Need Help Please: "ValueError: Can't read file: s2v_reddit_2015_md\cfg"

I just purchased prodigy. I really need it to work. I have been following this video (Training a NAMED ENTITY RECOGNITION MODEL with Prodigy and Transfer Learning - YouTube) to the letter. In fact, it is the main reason I bought the product, as I am trying to develop an app that can read recipes. I read the installation guide and I thought I was doing everything right. But I continue to receive this cryptic message "ValueError: Can't read file: s2v_reddit_2015_md\cfg" every time I try to to run it. I am a beginner, with decent background in Python. But I basically know what I am doing. Can you please help me get up and running? I have absolutely no idea what I am doing wrong. Here is my code below, straight from the video:

"python -m prodigy sense2vec.teach food_terms s2v_reddit_2015_md --seeds "garlic, avocado, cottage cheese, olive oil, cumin, chicken breast, beef, iceberg lettuce"

Please help.

I purchased this product this week and I am having all kinds of problems. I spent the weekend trying to track down solutions, but it only leads to more problems.

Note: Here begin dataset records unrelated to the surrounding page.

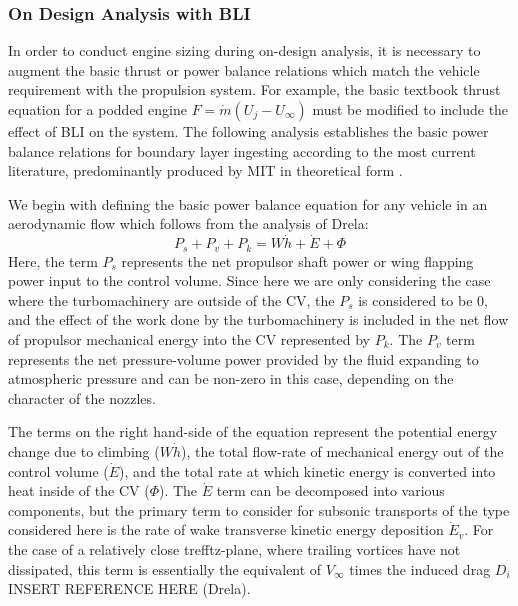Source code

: 			\subsubsection{\textbf{On Design Analysis with BLI}}
				In order to conduct engine sizing during on-design analysis, it is necessary to augment the basic thrust or power balance relations which match the vehicle requirement with the propulsion system.  For example, the basic textbook thrust equation for a podded engine $F = \dot{m}(U_j - U_\infty)$ must be modified to include the effect of BLI on the system.  The following analysis establishes the basic power balance relations for boundary layer ingesting according to the most current literature, predominantly produced by MIT in theoretical form \cite{Drela2009}.	
		
				We begin with defining the basic power balance equation for any vehicle in an aerodynamic flow which follows from the analysis of Drela:
				\begin{equation}
					P_s + P_v + P_k = W\dot{h}+\dot{E} + \Phi
					\label{Power_Balance}
				\end{equation}%
				Here, the term $P_s$ represents the net propulsor shaft power or wing flapping power input to the control volume.  Since here we are only considering the case where the turbomachinery are outside of the CV, the $P_s$ is considered to be 0, and the effect of the work done by the turbomachinery is included in the net flow of propulsor mechanical energy into the CV represented by $P_k$.  The $P_v$ term represents the net pressure-volume power provided by the fluid expanding to atmospheric pressure and can be non-zero in this case, depending on the character of the nozzles.  
				
				\indent The terms on the right hand-side of the equation represent the potential energy change due to climbing ($W\dot{h}$), the total flow-rate of mechanical energy out of the control volume ($\dot{E}$), and the total rate at which kinetic energy is converted into heat inside of the CV ($\Phi$).  The $\dot{E}$ term can be decomposed into various components, but the primary term to consider for subsonic transports of the type considered here is the rate of wake transverse kinetic energy deposition $\dot{E}_v$.  For the case of a relatively close trefftz-plane, where trailing vortices have not dissipated, this term is essentially the equivalent of $V_\infty$ times the induced drag $D_i$ INSERT REFERENCE HERE (Drela).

Because I could not follow the tutorial above (still getting the "ValueError: Can't read file: s2v_reddit_2015_md\cfg" no matter what I do, I decided instead to try the NER.MANUAL recipe. Yesterday, I compiled my own JSONL file formatted exactly like the file food_patterns.jsonl.

But it does not work with the recipe. I tried to find out why and ran it through the JSON linter program as recommended on another post. I received an error message that reads as follows:

"Error: Parse error on line 1: { 'label': 'FOOD', 'p
--^Expecting 'STRING', '}', got 'undefined."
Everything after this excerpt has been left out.